• TASK TO COMPLETE: What is the number of lines in the data below that hold the word "cost"? Give nothing beyond that number.

── DATASET ──

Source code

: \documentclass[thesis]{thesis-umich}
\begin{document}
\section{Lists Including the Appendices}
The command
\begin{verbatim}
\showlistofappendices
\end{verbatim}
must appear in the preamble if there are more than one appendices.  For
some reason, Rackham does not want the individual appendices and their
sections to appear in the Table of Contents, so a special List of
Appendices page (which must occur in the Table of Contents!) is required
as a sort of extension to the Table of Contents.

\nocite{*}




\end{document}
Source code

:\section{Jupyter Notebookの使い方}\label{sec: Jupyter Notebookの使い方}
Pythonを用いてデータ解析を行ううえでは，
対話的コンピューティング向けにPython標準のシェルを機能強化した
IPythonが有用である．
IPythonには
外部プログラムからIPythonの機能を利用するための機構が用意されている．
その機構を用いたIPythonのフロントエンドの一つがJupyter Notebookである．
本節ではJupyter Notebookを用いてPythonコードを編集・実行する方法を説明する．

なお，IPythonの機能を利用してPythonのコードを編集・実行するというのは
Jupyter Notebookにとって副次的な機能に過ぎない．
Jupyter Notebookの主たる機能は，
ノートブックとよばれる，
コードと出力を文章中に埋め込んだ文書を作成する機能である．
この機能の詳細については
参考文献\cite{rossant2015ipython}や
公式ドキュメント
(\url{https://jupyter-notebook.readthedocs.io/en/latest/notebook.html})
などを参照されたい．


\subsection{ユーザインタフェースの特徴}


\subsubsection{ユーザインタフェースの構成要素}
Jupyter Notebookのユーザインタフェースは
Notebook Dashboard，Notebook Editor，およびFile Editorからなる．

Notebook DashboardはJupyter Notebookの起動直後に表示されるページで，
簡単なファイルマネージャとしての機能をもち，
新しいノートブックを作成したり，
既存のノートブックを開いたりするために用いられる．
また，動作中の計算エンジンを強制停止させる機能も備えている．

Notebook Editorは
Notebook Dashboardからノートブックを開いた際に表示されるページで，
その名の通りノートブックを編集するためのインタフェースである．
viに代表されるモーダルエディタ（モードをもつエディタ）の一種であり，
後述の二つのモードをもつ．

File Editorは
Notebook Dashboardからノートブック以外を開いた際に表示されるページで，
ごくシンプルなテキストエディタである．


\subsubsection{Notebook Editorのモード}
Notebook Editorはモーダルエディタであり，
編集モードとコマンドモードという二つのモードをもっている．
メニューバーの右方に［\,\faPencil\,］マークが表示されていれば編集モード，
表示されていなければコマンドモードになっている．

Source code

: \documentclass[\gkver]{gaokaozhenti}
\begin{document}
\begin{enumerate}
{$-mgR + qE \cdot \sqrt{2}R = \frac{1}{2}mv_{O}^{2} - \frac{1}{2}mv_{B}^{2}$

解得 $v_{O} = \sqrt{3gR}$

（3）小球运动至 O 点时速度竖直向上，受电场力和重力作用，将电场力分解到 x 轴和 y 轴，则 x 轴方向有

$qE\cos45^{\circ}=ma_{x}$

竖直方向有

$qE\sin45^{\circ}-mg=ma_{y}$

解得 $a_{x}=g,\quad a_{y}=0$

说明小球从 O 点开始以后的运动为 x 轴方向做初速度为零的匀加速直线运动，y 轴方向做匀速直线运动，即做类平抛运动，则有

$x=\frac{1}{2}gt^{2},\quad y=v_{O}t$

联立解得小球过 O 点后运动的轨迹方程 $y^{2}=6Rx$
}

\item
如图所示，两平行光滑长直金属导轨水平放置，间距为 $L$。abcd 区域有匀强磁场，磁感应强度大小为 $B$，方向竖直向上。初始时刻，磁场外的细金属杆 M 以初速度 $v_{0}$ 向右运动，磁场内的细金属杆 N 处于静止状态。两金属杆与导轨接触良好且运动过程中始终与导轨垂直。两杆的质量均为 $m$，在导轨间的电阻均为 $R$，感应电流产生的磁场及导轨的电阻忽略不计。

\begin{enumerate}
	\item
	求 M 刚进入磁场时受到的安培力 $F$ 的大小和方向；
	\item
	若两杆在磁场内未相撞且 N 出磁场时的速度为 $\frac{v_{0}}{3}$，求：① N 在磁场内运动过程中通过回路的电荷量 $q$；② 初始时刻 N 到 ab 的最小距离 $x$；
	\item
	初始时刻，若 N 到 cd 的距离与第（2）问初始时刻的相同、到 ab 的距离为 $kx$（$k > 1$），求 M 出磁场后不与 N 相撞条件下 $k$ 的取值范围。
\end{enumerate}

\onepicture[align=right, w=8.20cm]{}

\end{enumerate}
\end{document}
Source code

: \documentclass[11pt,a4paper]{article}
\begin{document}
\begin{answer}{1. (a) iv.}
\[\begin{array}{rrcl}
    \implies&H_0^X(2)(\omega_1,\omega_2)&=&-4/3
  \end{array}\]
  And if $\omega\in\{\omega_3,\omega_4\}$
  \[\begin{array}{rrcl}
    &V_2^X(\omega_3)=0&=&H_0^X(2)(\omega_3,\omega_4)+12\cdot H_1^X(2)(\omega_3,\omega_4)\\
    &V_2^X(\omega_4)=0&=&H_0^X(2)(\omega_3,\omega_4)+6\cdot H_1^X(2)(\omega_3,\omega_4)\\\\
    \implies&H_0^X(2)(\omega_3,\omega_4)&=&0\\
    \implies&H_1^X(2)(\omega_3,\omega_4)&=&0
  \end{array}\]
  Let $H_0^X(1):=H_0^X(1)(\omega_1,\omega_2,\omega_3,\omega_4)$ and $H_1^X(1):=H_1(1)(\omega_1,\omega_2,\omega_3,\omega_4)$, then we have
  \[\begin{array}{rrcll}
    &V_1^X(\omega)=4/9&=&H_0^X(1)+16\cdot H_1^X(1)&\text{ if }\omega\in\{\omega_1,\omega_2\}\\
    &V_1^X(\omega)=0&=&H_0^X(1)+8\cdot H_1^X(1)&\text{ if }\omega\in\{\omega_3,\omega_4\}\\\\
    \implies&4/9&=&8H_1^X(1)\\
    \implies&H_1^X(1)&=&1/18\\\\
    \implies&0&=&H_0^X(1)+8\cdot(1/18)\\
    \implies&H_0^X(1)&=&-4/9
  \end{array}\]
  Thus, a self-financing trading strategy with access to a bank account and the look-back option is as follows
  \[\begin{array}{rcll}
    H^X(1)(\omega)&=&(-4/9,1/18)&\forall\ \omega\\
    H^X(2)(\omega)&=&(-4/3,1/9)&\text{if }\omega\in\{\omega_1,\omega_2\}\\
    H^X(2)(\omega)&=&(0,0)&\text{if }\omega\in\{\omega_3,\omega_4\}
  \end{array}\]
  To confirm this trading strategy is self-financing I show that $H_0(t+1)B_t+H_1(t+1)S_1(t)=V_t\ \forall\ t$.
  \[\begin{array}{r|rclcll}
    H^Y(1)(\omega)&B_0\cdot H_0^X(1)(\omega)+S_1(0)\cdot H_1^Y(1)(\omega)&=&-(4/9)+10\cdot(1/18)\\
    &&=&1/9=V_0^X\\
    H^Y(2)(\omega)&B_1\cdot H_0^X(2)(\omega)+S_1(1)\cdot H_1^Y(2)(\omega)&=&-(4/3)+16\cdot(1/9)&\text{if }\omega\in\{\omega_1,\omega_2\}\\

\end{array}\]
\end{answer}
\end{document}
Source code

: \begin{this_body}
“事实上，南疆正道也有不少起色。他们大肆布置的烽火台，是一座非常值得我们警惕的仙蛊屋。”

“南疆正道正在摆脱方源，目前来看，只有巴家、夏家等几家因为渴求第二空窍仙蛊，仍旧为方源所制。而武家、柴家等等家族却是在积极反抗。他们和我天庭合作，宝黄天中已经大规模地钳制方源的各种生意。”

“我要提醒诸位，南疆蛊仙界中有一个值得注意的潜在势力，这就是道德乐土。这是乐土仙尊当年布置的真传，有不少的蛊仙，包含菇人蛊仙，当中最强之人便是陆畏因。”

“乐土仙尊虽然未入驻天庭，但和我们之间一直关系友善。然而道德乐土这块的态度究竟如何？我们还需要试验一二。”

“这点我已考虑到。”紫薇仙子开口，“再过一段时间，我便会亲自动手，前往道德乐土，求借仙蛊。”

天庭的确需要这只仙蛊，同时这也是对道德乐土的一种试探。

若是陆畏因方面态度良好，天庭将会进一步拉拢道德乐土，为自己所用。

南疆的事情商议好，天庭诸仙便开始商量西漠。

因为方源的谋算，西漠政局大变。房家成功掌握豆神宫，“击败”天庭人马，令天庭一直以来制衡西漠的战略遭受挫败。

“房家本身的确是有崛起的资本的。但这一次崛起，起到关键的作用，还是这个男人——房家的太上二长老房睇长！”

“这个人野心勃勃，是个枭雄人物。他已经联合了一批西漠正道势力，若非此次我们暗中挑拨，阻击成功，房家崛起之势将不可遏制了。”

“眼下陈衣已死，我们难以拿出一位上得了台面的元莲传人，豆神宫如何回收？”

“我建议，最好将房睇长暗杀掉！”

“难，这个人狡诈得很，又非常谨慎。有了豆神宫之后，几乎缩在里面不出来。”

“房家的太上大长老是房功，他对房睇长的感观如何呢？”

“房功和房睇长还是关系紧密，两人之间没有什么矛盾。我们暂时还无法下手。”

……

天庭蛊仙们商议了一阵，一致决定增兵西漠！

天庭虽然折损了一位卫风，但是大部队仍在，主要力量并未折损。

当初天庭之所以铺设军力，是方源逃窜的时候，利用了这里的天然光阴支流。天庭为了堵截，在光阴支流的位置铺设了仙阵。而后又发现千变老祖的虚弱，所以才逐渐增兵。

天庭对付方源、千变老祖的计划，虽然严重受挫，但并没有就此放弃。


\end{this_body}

───
── DATASET ──

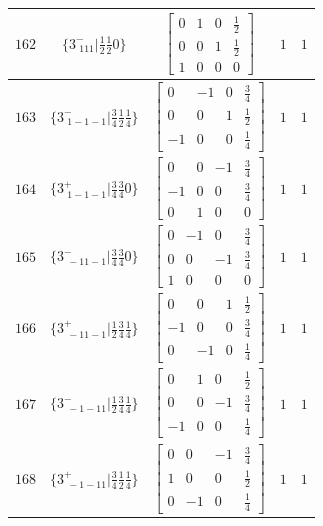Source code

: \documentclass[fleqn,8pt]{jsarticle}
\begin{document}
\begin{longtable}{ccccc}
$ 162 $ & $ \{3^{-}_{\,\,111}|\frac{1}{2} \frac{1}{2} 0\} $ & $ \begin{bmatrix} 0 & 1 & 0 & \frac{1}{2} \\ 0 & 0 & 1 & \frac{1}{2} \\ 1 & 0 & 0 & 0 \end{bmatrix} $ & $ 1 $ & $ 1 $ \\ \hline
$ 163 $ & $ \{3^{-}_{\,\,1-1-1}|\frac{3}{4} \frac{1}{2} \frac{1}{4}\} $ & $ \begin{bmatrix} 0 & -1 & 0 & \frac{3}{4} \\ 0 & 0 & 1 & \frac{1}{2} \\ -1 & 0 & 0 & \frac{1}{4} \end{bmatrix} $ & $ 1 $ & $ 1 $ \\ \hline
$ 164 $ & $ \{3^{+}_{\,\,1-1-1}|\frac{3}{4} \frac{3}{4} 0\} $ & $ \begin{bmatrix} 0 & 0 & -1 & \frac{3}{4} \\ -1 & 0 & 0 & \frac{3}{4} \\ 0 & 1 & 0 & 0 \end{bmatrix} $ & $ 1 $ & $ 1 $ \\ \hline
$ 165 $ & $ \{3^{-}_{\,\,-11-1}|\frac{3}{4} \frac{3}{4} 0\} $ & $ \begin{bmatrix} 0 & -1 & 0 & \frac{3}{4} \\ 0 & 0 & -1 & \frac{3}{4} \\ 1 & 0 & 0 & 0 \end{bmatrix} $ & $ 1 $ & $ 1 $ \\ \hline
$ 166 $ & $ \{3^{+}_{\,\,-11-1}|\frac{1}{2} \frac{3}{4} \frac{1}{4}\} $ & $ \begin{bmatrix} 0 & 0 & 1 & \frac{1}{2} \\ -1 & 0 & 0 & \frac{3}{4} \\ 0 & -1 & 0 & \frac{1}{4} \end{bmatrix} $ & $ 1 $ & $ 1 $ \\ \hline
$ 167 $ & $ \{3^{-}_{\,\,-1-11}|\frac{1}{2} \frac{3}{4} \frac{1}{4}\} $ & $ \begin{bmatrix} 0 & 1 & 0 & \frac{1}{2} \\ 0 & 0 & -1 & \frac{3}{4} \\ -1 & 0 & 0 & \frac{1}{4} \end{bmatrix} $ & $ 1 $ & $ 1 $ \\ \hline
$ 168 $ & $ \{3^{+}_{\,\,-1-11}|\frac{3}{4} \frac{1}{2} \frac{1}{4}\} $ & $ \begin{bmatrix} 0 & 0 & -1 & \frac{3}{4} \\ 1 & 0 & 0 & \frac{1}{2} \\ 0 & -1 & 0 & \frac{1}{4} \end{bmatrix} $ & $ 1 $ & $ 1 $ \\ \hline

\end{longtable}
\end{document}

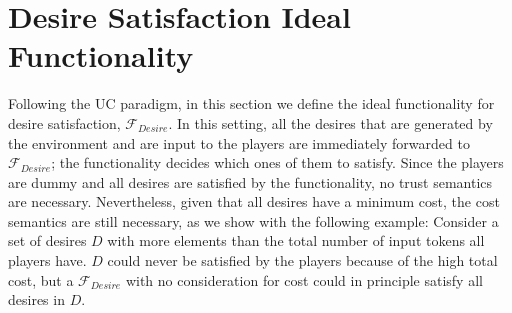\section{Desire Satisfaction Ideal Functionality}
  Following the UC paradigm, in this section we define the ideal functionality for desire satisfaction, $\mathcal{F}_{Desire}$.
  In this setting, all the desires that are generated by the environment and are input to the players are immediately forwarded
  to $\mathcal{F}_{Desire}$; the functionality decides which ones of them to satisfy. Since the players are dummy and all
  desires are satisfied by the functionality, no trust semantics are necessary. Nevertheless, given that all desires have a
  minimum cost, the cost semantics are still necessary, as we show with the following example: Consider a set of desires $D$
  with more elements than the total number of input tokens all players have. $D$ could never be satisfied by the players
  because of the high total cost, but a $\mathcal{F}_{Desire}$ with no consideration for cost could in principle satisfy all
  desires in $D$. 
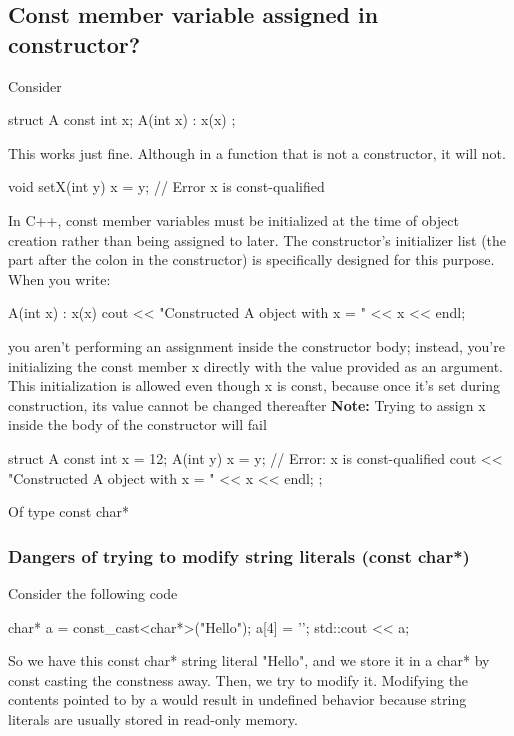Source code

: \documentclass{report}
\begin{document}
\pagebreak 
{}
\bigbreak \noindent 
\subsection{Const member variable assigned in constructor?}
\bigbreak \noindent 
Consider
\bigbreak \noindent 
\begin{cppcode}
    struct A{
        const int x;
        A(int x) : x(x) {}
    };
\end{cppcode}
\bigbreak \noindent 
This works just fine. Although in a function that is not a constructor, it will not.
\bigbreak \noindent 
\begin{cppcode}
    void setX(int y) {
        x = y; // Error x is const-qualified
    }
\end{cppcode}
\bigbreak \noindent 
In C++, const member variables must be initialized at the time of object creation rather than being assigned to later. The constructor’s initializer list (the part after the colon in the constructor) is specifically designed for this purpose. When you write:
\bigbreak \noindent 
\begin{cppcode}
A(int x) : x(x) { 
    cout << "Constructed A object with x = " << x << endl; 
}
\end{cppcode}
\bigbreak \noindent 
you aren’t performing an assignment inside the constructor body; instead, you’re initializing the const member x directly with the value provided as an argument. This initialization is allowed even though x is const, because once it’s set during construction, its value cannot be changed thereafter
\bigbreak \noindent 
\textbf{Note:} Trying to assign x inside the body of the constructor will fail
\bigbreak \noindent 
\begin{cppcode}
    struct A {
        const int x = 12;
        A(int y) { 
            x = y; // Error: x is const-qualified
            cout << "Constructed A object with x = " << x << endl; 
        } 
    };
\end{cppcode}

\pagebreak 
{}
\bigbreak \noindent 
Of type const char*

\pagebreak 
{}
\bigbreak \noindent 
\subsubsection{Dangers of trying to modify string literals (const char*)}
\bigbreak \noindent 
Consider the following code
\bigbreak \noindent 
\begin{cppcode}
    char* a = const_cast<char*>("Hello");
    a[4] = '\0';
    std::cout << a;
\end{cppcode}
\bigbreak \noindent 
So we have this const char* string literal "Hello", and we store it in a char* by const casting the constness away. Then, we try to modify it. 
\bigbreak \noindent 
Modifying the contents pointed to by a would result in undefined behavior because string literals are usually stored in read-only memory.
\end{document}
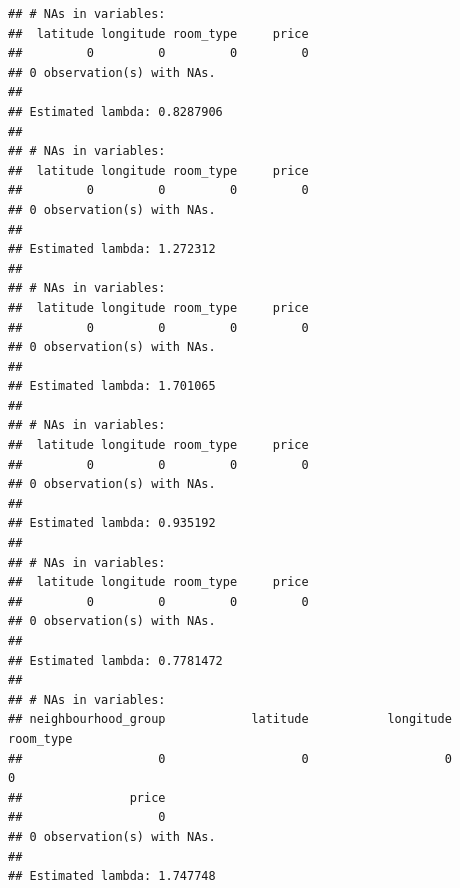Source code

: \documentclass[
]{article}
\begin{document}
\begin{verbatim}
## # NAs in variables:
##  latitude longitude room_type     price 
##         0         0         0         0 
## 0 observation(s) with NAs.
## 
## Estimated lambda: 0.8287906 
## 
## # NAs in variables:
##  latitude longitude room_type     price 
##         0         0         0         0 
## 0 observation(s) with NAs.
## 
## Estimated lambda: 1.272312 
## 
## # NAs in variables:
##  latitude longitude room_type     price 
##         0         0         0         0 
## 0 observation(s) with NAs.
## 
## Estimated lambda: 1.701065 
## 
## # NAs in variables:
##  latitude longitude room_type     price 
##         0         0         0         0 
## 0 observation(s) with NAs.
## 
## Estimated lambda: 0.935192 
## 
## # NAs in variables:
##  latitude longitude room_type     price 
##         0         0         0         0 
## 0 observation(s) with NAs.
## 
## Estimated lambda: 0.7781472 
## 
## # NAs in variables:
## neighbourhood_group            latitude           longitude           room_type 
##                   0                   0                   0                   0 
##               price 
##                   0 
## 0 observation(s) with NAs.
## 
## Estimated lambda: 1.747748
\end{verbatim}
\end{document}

───

• RESPONSE: 2